Not content to stare at the Dome's bells'n'whistles, the Hungarian writer began asking me to explain virtually everything. In fact he even pulled out a small notepad, presumably to record impressions. (I wondered if he planned to set a novel in America.) His English was certainly passable yet not wholly fluent, so I tried speak slowly and simply. But one can't explain baseball without using some terminology peculiar to the sport, and each explanation led to more questions. It got increasingly complicated.
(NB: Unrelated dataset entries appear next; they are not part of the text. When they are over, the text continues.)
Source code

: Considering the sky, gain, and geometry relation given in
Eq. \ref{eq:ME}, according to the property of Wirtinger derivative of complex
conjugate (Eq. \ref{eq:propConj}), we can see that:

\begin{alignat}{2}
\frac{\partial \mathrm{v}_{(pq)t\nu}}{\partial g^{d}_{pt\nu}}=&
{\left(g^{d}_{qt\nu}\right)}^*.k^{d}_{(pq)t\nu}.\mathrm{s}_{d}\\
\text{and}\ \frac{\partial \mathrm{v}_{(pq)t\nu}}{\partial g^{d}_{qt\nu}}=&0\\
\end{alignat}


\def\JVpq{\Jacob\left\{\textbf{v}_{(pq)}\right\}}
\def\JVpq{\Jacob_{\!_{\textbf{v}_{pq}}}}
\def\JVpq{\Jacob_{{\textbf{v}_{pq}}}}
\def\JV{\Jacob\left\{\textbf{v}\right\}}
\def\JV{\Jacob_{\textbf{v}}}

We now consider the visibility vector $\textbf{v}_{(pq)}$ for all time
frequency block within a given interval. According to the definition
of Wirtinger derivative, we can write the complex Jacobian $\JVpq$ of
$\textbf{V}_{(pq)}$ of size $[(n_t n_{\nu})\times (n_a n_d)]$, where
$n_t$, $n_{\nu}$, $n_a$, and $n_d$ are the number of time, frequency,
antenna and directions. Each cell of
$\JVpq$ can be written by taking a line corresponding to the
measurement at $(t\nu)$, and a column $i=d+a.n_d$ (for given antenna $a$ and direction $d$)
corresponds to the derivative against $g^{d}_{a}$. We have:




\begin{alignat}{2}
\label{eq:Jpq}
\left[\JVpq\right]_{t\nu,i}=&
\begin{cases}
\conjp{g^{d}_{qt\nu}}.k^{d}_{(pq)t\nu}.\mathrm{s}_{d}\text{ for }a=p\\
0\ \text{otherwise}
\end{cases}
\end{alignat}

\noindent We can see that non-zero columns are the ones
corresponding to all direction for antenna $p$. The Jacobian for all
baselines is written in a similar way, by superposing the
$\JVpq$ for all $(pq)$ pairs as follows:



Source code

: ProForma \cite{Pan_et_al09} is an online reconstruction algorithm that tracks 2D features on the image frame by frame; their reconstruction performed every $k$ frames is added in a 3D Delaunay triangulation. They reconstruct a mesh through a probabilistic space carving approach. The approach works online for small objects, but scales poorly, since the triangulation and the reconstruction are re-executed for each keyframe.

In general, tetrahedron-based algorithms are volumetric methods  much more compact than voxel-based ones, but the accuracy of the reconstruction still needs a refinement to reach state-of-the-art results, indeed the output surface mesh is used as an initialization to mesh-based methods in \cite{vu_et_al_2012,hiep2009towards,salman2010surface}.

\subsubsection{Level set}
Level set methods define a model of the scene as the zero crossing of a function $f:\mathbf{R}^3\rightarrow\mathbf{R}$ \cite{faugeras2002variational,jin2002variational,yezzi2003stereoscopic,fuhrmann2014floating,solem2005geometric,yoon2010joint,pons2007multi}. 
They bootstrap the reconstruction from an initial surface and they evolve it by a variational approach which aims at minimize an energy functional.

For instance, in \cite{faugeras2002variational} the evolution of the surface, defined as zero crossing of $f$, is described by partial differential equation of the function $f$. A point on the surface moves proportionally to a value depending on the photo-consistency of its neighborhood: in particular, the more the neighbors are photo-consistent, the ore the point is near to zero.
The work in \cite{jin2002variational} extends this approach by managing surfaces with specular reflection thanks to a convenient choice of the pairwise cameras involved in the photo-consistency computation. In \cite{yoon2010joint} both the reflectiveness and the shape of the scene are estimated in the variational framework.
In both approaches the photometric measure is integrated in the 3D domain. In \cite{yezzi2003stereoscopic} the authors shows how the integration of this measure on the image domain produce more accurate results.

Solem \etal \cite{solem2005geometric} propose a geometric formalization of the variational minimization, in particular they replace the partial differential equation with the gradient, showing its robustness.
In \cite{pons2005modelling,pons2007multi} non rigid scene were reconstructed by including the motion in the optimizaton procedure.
Why, he asked, do "substitutes" sit in a partially submerged area called a "dugout?" What is meant by a "bullpen?" When a certain Cincinnati player named Johnny Bench (that season's HR leader and NL MVP) blasted a homer over the left field seats, that prompted the question about how often such a prodigious hit occurred. In trying to explain baseball numbers I mentioned that someone named Babe Ruth had hit 714 homers in a career. That seemed to stun the Hungarian, who wondered how many other interesting statistics I knew involving the game.
My lame but ongoing commentary was so thunderously boring that I could swear other spectators in our area moved farther away. My companion seemed untiring and the deluge outside discouraged our early departure. The author never stopped asking questions and taking notes through the whole nine innings.
Finally it all ended and in much relief I got him back to the hotel. Never again, I thought. It was months later when the same State Dept office called and asked specifically if I'd be available as a 1-2 day guide for another visitor from behind the then-Iron Curtain. "Why me?," I pleaded. It was, I learned, because the Hungarian's visit and subsequent writeup had gone so well. That was stunning. How could that exhausting evening have had a positive effect?
It turned out that the "author" to whom I'd been introduced had written some fiction and a play or two, but was mostly known as a newspaper journalist. He'd returned to Budapest and produced a SERIES of columns based on his night of America's curious national pastime in the company of an "expert host." The guy in Washington told me the whole thing was thought to be a successful exercise in Cold War diplomacy! Who knew? Still, I declined to serve further as intercultural representative for MLB.
In subsequent years I admit, however, to wishing a literal translation -- from Hungarian to English -- of the baseball-related columns could be obtained. It would be interesting to see how much of that night's blather would result in anything intelligible to a reader in that country.
All by way of saying why darmok's clear explanation of cricket's three formats was so welcome. We need more info, however. May I request that AstroCat consider hosting a Zoom gathering -- akin to his enjoyable Wildcat football sessions -- and that Darmok serve as ongoing commentator during the Cricket World Cup? Is that too much to ask?